▸ **Raw data**:
·····

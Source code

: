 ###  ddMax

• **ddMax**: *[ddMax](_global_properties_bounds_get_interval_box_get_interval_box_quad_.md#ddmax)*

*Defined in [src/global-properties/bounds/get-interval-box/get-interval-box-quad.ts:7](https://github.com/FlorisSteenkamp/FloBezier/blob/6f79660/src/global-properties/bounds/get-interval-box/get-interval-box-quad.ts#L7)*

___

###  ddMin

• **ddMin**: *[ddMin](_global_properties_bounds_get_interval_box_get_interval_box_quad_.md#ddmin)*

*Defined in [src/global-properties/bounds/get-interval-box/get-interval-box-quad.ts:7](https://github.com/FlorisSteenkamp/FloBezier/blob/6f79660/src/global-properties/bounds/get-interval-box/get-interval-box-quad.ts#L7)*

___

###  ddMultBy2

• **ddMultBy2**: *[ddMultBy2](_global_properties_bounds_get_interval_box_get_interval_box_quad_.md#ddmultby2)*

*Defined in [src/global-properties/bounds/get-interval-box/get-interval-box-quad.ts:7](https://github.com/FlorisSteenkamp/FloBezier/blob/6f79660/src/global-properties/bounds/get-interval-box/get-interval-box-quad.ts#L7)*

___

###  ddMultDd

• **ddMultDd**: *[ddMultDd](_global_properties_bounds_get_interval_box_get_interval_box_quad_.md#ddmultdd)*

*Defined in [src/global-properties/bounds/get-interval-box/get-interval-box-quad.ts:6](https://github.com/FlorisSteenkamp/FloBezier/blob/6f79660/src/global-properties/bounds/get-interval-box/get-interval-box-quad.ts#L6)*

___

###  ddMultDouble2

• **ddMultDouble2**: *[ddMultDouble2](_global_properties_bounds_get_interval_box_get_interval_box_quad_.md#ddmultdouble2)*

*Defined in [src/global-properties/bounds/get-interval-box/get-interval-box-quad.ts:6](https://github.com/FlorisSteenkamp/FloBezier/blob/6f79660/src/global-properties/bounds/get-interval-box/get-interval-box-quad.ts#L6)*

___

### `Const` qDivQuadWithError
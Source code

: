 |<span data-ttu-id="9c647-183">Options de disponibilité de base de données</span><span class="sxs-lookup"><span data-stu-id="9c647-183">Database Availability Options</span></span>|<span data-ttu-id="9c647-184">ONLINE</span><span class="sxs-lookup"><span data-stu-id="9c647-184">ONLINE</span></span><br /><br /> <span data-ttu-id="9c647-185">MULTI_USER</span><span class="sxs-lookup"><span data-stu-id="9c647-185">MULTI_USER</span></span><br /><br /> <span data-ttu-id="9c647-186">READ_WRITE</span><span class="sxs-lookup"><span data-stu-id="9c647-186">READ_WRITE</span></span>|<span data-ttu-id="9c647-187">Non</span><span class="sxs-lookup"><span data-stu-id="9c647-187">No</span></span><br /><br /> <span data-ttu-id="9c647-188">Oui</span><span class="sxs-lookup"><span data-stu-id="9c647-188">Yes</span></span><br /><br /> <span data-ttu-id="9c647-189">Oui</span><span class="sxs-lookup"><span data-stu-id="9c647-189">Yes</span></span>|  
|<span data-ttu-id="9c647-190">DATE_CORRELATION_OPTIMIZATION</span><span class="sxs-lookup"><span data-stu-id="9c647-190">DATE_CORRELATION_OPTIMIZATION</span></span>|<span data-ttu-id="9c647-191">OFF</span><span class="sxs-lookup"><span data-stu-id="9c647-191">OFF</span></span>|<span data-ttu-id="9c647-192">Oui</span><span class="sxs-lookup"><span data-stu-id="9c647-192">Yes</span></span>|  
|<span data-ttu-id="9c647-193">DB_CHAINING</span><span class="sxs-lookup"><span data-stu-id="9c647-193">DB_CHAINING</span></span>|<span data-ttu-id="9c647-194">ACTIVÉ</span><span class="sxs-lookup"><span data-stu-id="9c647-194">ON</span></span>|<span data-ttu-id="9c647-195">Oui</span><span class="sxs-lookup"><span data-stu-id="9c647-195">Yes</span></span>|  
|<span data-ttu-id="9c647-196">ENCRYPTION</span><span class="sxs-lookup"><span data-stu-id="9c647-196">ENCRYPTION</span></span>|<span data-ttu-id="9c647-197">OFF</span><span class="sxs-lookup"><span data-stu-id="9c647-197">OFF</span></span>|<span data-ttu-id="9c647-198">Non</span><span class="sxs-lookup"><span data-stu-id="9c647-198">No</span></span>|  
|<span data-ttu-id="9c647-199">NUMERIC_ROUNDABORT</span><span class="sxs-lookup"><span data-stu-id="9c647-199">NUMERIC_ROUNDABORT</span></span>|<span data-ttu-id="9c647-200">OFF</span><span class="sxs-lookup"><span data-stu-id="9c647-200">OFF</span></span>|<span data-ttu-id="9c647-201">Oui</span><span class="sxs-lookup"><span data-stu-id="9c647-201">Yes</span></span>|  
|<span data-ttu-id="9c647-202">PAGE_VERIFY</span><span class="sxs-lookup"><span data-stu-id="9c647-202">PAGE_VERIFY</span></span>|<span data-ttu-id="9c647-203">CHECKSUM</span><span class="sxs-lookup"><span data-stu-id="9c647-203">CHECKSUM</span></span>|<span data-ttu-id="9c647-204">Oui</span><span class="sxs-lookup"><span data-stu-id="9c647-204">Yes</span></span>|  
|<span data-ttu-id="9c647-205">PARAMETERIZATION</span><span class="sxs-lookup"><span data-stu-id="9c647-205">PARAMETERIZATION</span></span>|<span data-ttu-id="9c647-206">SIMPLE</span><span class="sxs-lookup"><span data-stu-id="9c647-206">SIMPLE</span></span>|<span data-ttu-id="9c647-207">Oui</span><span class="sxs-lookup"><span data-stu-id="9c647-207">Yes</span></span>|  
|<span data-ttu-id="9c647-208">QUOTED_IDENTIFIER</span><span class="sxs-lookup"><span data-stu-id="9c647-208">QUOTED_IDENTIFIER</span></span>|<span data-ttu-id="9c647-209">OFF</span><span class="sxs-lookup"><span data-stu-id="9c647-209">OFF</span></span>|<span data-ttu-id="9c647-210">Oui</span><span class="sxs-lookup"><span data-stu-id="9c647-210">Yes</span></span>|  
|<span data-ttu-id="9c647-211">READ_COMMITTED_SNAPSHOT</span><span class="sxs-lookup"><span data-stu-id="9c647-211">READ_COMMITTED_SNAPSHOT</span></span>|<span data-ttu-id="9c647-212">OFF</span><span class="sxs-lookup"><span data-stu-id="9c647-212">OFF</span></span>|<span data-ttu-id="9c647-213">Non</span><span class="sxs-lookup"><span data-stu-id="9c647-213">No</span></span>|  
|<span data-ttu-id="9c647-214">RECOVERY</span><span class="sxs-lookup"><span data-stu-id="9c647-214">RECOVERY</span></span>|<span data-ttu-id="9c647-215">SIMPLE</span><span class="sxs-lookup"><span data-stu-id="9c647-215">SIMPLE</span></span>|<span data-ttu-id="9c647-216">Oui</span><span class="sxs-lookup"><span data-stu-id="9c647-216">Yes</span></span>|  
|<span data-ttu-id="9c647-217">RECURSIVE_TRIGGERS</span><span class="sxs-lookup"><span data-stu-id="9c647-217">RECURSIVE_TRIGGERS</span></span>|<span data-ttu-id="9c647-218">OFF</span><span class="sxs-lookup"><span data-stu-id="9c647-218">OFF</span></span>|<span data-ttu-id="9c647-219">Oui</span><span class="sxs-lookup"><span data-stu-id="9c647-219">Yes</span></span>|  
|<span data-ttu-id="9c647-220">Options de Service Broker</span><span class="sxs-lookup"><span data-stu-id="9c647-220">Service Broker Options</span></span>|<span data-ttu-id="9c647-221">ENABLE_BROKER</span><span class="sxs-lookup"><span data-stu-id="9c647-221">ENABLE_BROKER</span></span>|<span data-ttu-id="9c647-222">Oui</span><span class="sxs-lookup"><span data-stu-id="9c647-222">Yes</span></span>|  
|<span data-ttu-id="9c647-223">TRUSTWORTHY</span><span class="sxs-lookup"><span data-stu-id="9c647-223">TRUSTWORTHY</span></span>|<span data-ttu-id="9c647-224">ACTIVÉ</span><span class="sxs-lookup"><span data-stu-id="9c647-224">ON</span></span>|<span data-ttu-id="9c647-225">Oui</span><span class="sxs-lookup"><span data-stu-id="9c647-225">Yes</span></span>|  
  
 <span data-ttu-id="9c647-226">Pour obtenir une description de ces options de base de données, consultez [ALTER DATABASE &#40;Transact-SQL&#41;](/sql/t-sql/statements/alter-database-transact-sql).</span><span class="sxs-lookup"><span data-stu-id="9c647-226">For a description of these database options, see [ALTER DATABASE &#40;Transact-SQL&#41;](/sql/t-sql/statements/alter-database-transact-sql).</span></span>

·····

▸ **Task to carry out**: Which lines of the listing contain the string "ddMin"? Copy each of them.

▸ **Written response**:
###  ddMin
• **ddMin**: *[ddMin](_global_properties_bounds_get_interval_box_get_interval_box_quad_.md#ddmin)*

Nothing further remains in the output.